At a level of valuable data which would be very computationally time-consuming to regenerate or which would take moderate amounts of time on a per-user basis to recreate data is stored on a robust RAID-5 fileserver which is mirrored onto a separate system as a nightly incremental backup. The key file storage here is user home directories.

Bulk data storage is primarily provided by the IC HPC service which operates a safe bulk data store with large volumes available to users. Data which users choose to keep on personal systems is the responsibility of those users to organise and usually takes the form of directly attached storage on workstations. Users are made aware that this data is not assured unless they make their own backups, and it is intended that this data should be of a useful but non-critical nature, such as development model run output which is useful for debugging and testing but not project-critical.

At the lowest level scratch-space common to and mounted across all systems is provided for short term data storage and dissemination where data is of minimal value, low required lifetime, but potentially high throughput.

A similar hierarchy of computer resources is available to users.

At the production level central College compute clusters (CX1, AX1) provide major resources for production code runs which require either large or high availability resources.

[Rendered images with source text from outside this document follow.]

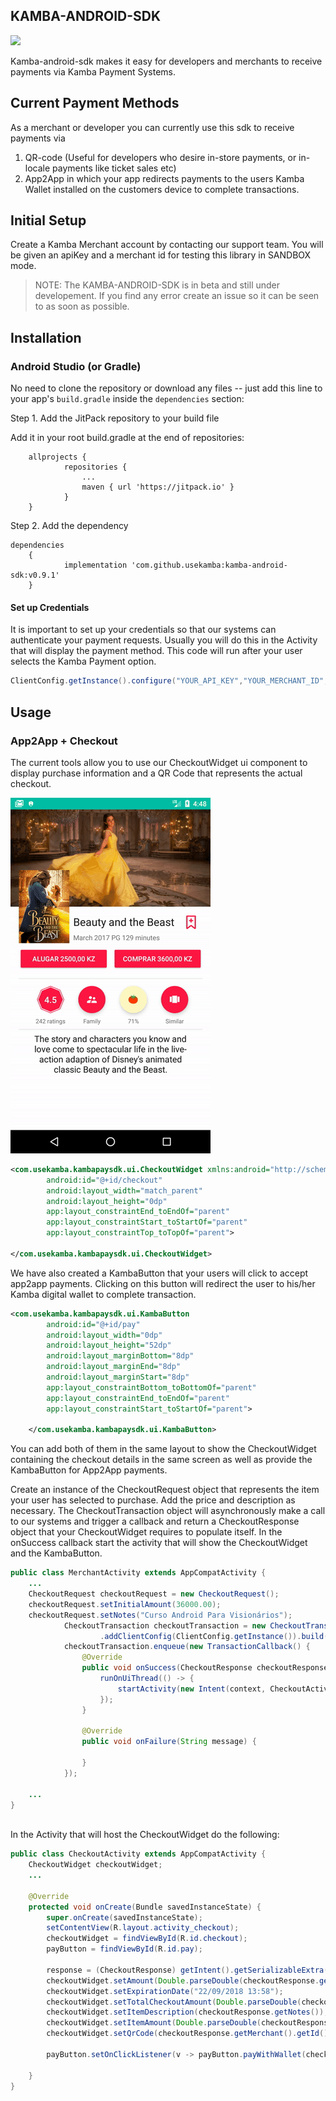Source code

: ## KAMBA-ANDROID-SDK

[![](https://jitpack.io/v/usekamba/kamba-android-sdk.svg)](https://jitpack.io/#usekamba/kamba-android-sdk)

Kamba-android-sdk makes it easy for developers and merchants to receive payments via Kamba Payment Systems.

## Current Payment Methods 
As a merchant or developer you can currently use this sdk to receive payments via 
1. QR-code (Useful for developers who desire in-store payments, or in-locale payments like ticket sales etc) 
2. App2App in which your app redirects payments to the users Kamba Wallet installed on the customers device to complete transactions. 

## Initial Setup
Create a Kamba Merchant account by contacting our support team. You will be given an apiKey and a merchant id for testing this library in SANDBOX mode. 
> NOTE: The KAMBA-ANDROID-SDK is in beta and still under developement. If you find any error create an issue so it can be seen to as soon as possible.

## Installation

### Android Studio (or Gradle)

No need to clone the repository or download any files -- just add this line to your app's `build.gradle` inside the `dependencies` section:

Step 1. Add the JitPack repository to your build file

Add it in your root build.gradle at the end of repositories:
```
    allprojects {
            repositories {
                ...
                maven { url 'https://jitpack.io' }
            }
    }
```

Step 2. Add the dependency

```
dependencies
    {
	        implementation 'com.github.usekamba:kamba-android-sdk:v0.9.1'
    }
```


#### Set up Credentials
It is important to set up your credentials so that our systems can authenticate your payment requests.
Usually you will do this in the Activity that will display the payment method. This code will run after your user selects the Kamba Payment option. 

```java
ClientConfig.getInstance().configure("YOUR_API_KEY","YOUR_MERCHANT_ID",ClientConfig.Environment.SANDBOX);
```
## Usage
### App2App + Checkout
The current tools allow you to use our CheckoutWidget ui component to display purchase information and a QR Code that represents the actual checkout.

![Screenshot](screenshots/appToapp.gif)

```xml
<com.usekamba.kambapaysdk.ui.CheckoutWidget xmlns:android="http://schemas.android.com/apk/res/android"
        android:id="@+id/checkout"
        android:layout_width="match_parent"
        android:layout_height="0dp"
        app:layout_constraintEnd_toEndOf="parent"
        app:layout_constraintStart_toStartOf="parent"
        app:layout_constraintTop_toTopOf="parent">

</com.usekamba.kambapaysdk.ui.CheckoutWidget>

```

We have also created a KambaButton that your users will click to accept app2app payments. Clicking on this button will redirect the user to his/her Kamba digital wallet to complete transaction.

```xml
<com.usekamba.kambapaysdk.ui.KambaButton
        android:id="@+id/pay"
        android:layout_width="0dp"
        android:layout_height="52dp"
        android:layout_marginBottom="8dp"
        android:layout_marginEnd="8dp"
        android:layout_marginStart="8dp"
        app:layout_constraintBottom_toBottomOf="parent"
        app:layout_constraintEnd_toEndOf="parent"
        app:layout_constraintStart_toStartOf="parent">

    </com.usekamba.kambapaysdk.ui.KambaButton>
```
You can add both of them in the same layout to show the CheckoutWidget containing the checkout details in the same screen as well as provide the KambaButton for App2App payments.

Create an instance of the CheckoutRequest object that represents the item your user has selected to purchase. Add the price and description as necessary. The CheckoutTransaction object will asynchronously make a call to our systems and trigger a callback and return a CheckoutResponse object that your CheckoutWidget requires to populate itself. In the onSuccess callback start the activity that will show the CheckoutWidget and the KambaButton.
```java
public class MerchantActivity extends AppCompatActivity {
    ...
    CheckoutRequest checkoutRequest = new CheckoutRequest();
    checkoutRequest.setInitialAmount(36000.00);
    checkoutRequest.setNotes("Curso Android Para Visionários");
            CheckoutTransaction checkoutTransaction = new CheckoutTransactionBuilder().addCheckoutRequest(checkoutRequest)
                    .addClientConfig(ClientConfig.getInstance()).build();
            checkoutTransaction.enqueue(new TransactionCallback() {
                @Override
                public void onSuccess(CheckoutResponse checkoutResponse) {
                    runOnUiThread(() -> {
                        startActivity(new Intent(context, CheckoutActivity.class).putExtra("checkout", checkoutResponse));
                    });
                }

                @Override
                public void onFailure(String message) {

                }
            });

    ...
}
            
```

In the Activity that will host the CheckoutWidget do the following:

```java 
public class CheckoutActivity extends AppCompatActivity {
    CheckoutWidget checkoutWidget;
    ...

    @Override
    protected void onCreate(Bundle savedInstanceState) {
        super.onCreate(savedInstanceState);
        setContentView(R.layout.activity_checkout);
        checkoutWidget = findViewById(R.id.checkout);
        payButton = findViewById(R.id.pay);

        response = (CheckoutResponse) getIntent().getSerializableExtra("checkout");
        checkoutWidget.setAmount(Double.parseDouble(checkoutResponse.getTotalAmount()));
        checkoutWidget.setExpirationDate("22/09/2018 13:58");
        checkoutWidget.setTotalCheckoutAmount(Double.parseDouble(checkoutResponse.getTotalAmount()));
        checkoutWidget.setItemDescription(checkoutResponse.getNotes());
        checkoutWidget.setItemAmount(Double.parseDouble(checkoutResponse.getTotalAmount()));
        checkoutWidget.setQrCode(checkoutResponse.getMerchant().getId());
    
        payButton.setOnClickListener(v -> payButton.payWithWallet(checkoutResponse, context));
    
    }
}
```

Users are encouraged to make full use of these resources for production model runs, and can also use highly-redundant data repositories connected to these clusters for storing large model output file suites.

At the development level, user workstations are installed with the same software environment as the central cluster, and users can make use of this for ground-level development where they require extensive interactive model runs or build verification. At the point where users are running jobs to completion it is highly encouraged that they graduate to using the cluster environment.